La cosa non riguarda soltanto i paesi esotici e del cosiddetto terzo mondo, che potrebbero pur portare a propria scusante la fame e il disordine politico e amministrativo. Anche nel nostro Trentino la caccia ha messo e mette in pericolo animali rari, relitti di epoche e di climi trascorsi, di cui i tetraonidi, gallo cedrone, fagiano di monte, francolino e soprattutto pernice bianca costituiscono il classico esempio.

Sono queste tutte specie particolarmente vulnerabili per la perdita di habitat, per le condizioni climatiche ormai sfavorevoli, per il disturbo antropico, e anche per il prelievo da parte dei predatori. Tali animali, in queste condizioni, non sono assolutamente in grado di sostenere l’impatto dell’attività venatoria. Non è sufficiente contingentare la specie e limitare i prelievi, come si fa oggi, in quanto per specie così in crisi anche l’abbattimento di un singolo individuo rappresenta un danno decisamente elevato. In casi simili appaiono necessarie l’eliminazione della caccia a questi animali e l’adozione di qualche strategia volta a favorirne il naturale recupero. Ciò invece non viene fatto.

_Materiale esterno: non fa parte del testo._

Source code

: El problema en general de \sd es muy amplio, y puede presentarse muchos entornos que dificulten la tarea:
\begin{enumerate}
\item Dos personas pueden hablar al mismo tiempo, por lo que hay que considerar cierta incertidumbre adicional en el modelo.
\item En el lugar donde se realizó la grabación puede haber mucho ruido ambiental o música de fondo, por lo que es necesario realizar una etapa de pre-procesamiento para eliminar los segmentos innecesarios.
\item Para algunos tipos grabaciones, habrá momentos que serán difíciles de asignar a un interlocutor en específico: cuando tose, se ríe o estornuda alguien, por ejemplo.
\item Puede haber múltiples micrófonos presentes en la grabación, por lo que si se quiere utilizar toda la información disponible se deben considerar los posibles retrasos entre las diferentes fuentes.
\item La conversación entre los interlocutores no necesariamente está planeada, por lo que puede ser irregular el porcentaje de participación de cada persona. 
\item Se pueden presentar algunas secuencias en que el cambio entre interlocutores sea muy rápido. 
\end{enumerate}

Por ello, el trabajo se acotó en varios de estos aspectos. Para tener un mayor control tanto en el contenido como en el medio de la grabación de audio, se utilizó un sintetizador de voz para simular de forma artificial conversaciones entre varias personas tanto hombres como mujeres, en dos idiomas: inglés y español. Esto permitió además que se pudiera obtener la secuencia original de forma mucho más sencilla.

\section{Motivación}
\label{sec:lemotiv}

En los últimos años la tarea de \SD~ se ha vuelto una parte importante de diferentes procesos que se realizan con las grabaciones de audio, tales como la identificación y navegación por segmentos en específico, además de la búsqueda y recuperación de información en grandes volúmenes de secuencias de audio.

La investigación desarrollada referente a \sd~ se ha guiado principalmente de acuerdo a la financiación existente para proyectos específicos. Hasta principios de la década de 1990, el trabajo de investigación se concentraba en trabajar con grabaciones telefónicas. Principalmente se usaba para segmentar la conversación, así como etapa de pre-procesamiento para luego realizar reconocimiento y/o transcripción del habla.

La caccia va considerata unicamente una forma di svago, praticato oltretutto da una minoranza della nostra popolazione. In occasione dell’ultimo referendum tenuto sul tema (referendum contro caccia e pesticidi), in Trentino il quorum necessario fu ampiamente raggiunto, e l’esito della consultazione popolare risultò chiaramente sfavorevole alla caccia. Di questo la classe politica che governa il Trentino avrebbe dovuto e dovrebbe tenere conto, cosa che invece si guarda bene dal fare.

Appare poi discutibile l’affermazione per la quale l’attività venatoria costituirebbe un toccasana per un ambiente ormai totalmente alterato dall’uomo. In realtà, le nostre montagne sarebbero in grado di ospitare un carico di animali selvatici ben più alto, come dimostra la realtà di altri Paesi e dei grandi parchi nazionali. E’ vero che un certo prelievo risulta necessario per determinate specie, quali il cervo e soprattutto il cinghiale (introdotto, questo, abusivamente e illegalmente dai cacciatori).

Esiste tuttavia una folla di specie selvatiche, oggi spaventate e di difficile avvistamento, per le quali una pacifica convivenza con l’uomo sarebbe possibile e senz’altro auspicabile. Ad impedire questo sta la caccia, una forma di svago che consiste in non altro che non sia il piacere di uccidere.

In realtà il numero dei cacciatori trentini è troppo elevato. Lo dimostra più di tutto la pratica del rilascio dei fagiani "pronta caccia", poveri polli spesso neppure in grado di volare, del tutto estranei al nostro ambiente e rilasciati addirittura poche ore prima del programmato abbattimento. Si tratta di una grave forma di inquinamento ambientale, i cui effetti si possono notare in primis per le volpi e per i piccoli predatori. Poiché questi animali naturalmente sono portati a catturare delle prede assolutamente inette e non in grado di difendersi (e questo dispiace ai nembrotti), ci si inventa la dannosità dei piccoli carnivori (utili invece per il controllo dei roditori), e si mette in moto un pesante processo di alterazione dell’equilibrio e di distruzione di specie protette.

In una valutazione obiettiva, oggi la caccia in Trentino, non meno che altrove, risulta faccenda di soldi e di potere politico. Di soldi per il fiume di denaro che grazie ai contributi provinciali, estremamente cospicui, per le costosissime licenze, per i permessi d’ospite e per il grande peso dei consumi legati all’attività venatoria (fucili, binocoli, costosissimi fuoristrada, abbigliamento, ecc.) viene ad interessare il pittoresco mondo della dea Diana. Di potere politico per le innumerevoli clientele che in esso si formano, e per le appetitose opportunità di rendersi benemeriti presso gli elettori (soprattutto ma non solo di valle) che la difesa della caccia offre a tutto un ben noto e assai numeroso settore dei nostri consiglieri provinciali.

In un quadro così roseo, poco spazio rimane evidentemente per la tutela della fauna e delle specie in pericolo, e meno ancora per le aspettative e per gli interessi di quanti, non essendo cacciatori, apprezzano, amano e conoscono i nostri animali selvatici, e desiderano poterli ammirare da vivi.